## WHAT IS EXPECTED:
Search the data for the string "enumeration", and report each line where it is found.

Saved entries
..........
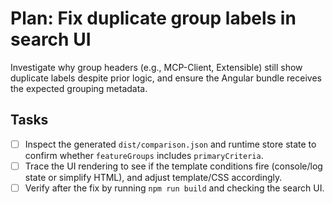 # Plan: Fix duplicate group labels in search UI

Investigate why group headers (e.g., MCP-Client, Extensible) still show duplicate labels despite prior logic, and ensure the Angular bundle receives the expected grouping metadata.

## Tasks

- [ ] Inspect the generated `dist/comparison.json` and runtime store state to confirm whether `featureGroups` includes `primaryCriteria`.
- [ ] Trace the UI rendering to see if the template conditions fire (console/log state or simplify HTML), and adjust template/CSS accordingly.
- [ ] Verify after the fix by running `npm run build` and checking the search UI.
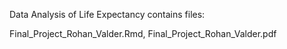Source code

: Data Analysis of Life Expectancy contains files:

Final_Project_Rohan_Valder.Rmd, Final_Project_Rohan_Valder.pdf
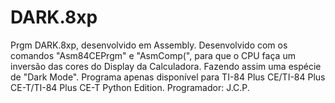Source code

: # DARK.8xp
Prgm DARK.8xp, desenvolvido em Assembly. Desenvolvido com os comandos "Asm84CEPrgm" e "AsmComp(", para que o CPU faça um inversão das cores do Display da Calculadora. Fazendo assim uma espécie de "Dark Mode". Programa apenas disponível para TI-84 Plus CE/TI-84 Plus CE-T/TI-84 Plus CE-T Python Edition.
Programador: J.C.P.
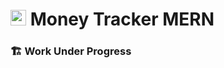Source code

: # <img src="https://user-images.githubusercontent.com/100275369/203374771-cd3d2c2c-cc21-4f98-8304-4642328c1288.png" width="25px"/> Money Tracker MERN

### 🏗️  Work Under Progress
 
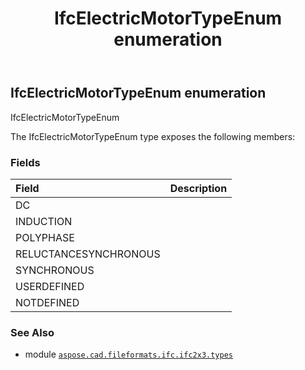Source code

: ﻿---
title: IfcElectricMotorTypeEnum enumeration
second_title: Aspose.CAD for Python via .NET API References
description: 
type: docs
weight: 2220
url: /python-net/aspose.cad.fileformats.ifc.ifc2x3.types/ifcelectricmotortypeenum/
is_root: false
---

## IfcElectricMotorTypeEnum enumeration

IfcElectricMotorTypeEnum



The IfcElectricMotorTypeEnum type exposes the following members:

### Fields
| Field | Description |
| :- | :- |
| DC |  |
| INDUCTION |  |
| POLYPHASE |  |
| RELUCTANCESYNCHRONOUS |  |
| SYNCHRONOUS |  |
| USERDEFINED |  |
| NOTDEFINED |  |



### See Also
* module [`aspose.cad.fileformats.ifc.ifc2x3.types`](..)
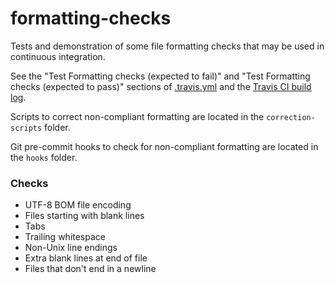 formatting-checks
==========
Tests and demonstration of some file formatting checks that may be used in continuous integration.

See the "Test Formatting checks (expected to fail)" and "Test Formatting checks (expected to pass)" sections of [.travis.yml](https://github.com/per1234/formatting-checks/blob/master/.travis.yml) and the [Travis CI build log](https://travis-ci.org/per1234/formatting-checks).

Scripts to correct non-compliant formatting are located in the `correction-scripts` folder.

Git pre-commit hooks to check for non-compliant formatting are located in the `hooks` folder.

### Checks
- UTF-8 BOM file encoding
- Files starting with blank lines
- Tabs
- Trailing whitespace
- Non-Unix line endings
- Extra blank lines at end of file
- Files that don't end in a newline
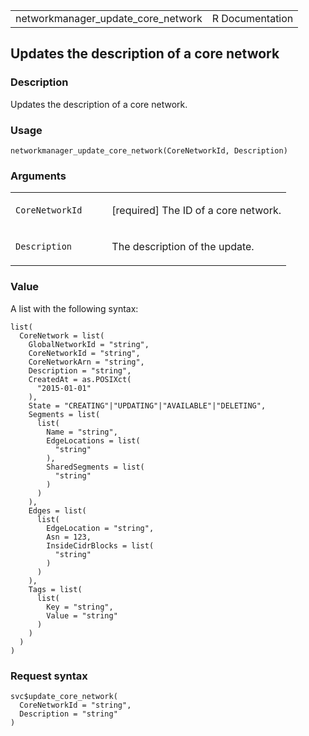 <table style="width: 100%;">
<tbody>
<tr class="odd">
<td>networkmanager_update_core_network</td>
<td style="text-align: right;">R Documentation</td>
</tr>
</tbody>
</table>

## Updates the description of a core network

### Description

Updates the description of a core network.

### Usage

    networkmanager_update_core_network(CoreNetworkId, Description)

### Arguments

<table>
<colgroup>
<col style="width: 35%" />
<col style="width: 65%" />
</colgroup>
<tbody>
<tr class="odd">
<td><code
id="networkmanager_update_core_network_:_CoreNetworkId">CoreNetworkId</code></td>
<td><p>[required] The ID of a core network.</p></td>
</tr>
<tr class="even">
<td><code
id="networkmanager_update_core_network_:_Description">Description</code></td>
<td><p>The description of the update.</p></td>
</tr>
</tbody>
</table>

### Value

A list with the following syntax:

    list(
      CoreNetwork = list(
        GlobalNetworkId = "string",
        CoreNetworkId = "string",
        CoreNetworkArn = "string",
        Description = "string",
        CreatedAt = as.POSIXct(
          "2015-01-01"
        ),
        State = "CREATING"|"UPDATING"|"AVAILABLE"|"DELETING",
        Segments = list(
          list(
            Name = "string",
            EdgeLocations = list(
              "string"
            ),
            SharedSegments = list(
              "string"
            )
          )
        ),
        Edges = list(
          list(
            EdgeLocation = "string",
            Asn = 123,
            InsideCidrBlocks = list(
              "string"
            )
          )
        ),
        Tags = list(
          list(
            Key = "string",
            Value = "string"
          )
        )
      )
    )

### Request syntax

    svc$update_core_network(
      CoreNetworkId = "string",
      Description = "string"
    )
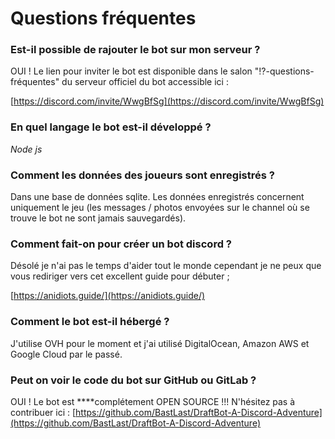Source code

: # Questions fréquentes

### **Est-il possible de rajouter le bot sur mon serveur ?** 

OUI ! Le lien pour inviter le bot est disponible dans le salon "⁉-questions-fréquentes" du serveur officiel du bot accessible ici :

[https://discord.com/invite/WwgBfSg](https://discord.com/invite/WwgBfSg)

### **En quel langage le bot est-il développé ?**

_Node js_ 

### **Comment les données des joueurs sont enregistrés ?**

Dans une base de données sqlite. Les données enregistrés concernent uniquement le jeu \(les messages / photos envoyées sur le channel où se trouve le bot ne sont jamais sauvegardés\).

### **Comment fait-on pour créer un bot discord ?**

Désolé je n'ai pas le temps d'aider tout le monde cependant je ne peux que vous rediriger vers cet excellent guide pour débuter ;

[https://anidiots.guide/](https://anidiots.guide/)

### **Comment le bot est-il hébergé ?**

J'utilise OVH pour le moment et j'ai utilisé DigitalOcean, Amazon AWS et Google Cloud par le passé.

### **Peut on voir le code du bot sur GitHub ou GitLab ?**

OUI ! Le bot est ****complétement OPEN SOURCE !!! N'hésitez pas à contribuer ici : [https://github.com/BastLast/DraftBot-A-Discord-Adventure](https://github.com/BastLast/DraftBot-A-Discord-Adventure)

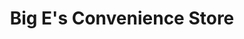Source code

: ---
title: "Big E's Convenience Store"
url: /baltimore/big-es-convenience-store/
shop: Lebensmittel
---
..........
## OUTPUT:
title: IfcElectricMotorTypeEnum enumeration
## IfcElectricMotorTypeEnum enumeration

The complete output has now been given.